Problem
Nothing but the lines holding the string "input" should appear in the answer. Copy them from the entries.
##############################
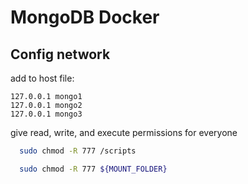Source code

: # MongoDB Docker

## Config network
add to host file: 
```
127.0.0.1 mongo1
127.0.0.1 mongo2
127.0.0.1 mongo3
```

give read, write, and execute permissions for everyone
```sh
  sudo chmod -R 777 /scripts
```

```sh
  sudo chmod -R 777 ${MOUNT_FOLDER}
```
##############################
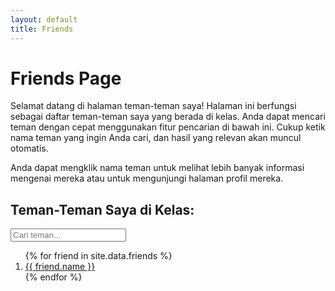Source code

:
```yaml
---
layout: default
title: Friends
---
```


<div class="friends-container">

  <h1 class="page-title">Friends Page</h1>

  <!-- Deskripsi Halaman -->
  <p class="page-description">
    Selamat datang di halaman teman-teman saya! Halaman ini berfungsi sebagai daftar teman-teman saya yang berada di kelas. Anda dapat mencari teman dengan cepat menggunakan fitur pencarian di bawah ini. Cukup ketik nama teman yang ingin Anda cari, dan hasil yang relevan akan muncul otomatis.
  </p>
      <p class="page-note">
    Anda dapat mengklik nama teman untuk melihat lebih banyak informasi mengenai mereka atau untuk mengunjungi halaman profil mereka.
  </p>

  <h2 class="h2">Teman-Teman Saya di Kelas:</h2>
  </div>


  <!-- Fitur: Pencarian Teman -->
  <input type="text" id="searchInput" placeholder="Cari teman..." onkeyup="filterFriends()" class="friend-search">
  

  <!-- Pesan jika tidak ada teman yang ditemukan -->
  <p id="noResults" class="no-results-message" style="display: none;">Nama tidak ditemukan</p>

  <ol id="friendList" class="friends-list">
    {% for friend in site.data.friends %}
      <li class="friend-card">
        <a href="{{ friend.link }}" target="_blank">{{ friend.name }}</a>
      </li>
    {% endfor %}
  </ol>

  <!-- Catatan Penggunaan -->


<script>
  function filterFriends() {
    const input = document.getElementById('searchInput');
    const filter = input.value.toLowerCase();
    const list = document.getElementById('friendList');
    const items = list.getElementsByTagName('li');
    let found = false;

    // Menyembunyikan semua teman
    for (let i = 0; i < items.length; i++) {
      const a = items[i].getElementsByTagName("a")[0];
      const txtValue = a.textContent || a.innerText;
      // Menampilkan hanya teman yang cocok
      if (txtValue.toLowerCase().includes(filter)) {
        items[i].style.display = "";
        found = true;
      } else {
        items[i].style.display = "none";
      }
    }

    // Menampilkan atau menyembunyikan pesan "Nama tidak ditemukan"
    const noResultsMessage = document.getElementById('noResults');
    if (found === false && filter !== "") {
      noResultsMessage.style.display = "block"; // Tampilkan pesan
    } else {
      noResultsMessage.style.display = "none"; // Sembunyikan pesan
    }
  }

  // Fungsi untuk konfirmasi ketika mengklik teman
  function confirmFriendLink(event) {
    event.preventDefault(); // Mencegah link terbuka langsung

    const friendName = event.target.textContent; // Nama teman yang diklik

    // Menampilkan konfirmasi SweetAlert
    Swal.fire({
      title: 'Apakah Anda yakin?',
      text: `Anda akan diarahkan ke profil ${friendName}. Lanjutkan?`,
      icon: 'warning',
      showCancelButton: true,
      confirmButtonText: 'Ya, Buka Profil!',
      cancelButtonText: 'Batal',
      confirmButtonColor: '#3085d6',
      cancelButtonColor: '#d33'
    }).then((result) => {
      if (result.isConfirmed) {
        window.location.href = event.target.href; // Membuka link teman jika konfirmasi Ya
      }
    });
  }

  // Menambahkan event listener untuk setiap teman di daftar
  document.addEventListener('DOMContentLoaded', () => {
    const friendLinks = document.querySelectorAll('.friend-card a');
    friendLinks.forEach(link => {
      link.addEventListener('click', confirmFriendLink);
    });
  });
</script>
##############################
Your response
  <input type="text" id="searchInput" placeholder="Cari teman..." onkeyup="filterFriends()" class="friend-search">
    const input = document.getElementById('searchInput');
    const filter = input.value.toLowerCase();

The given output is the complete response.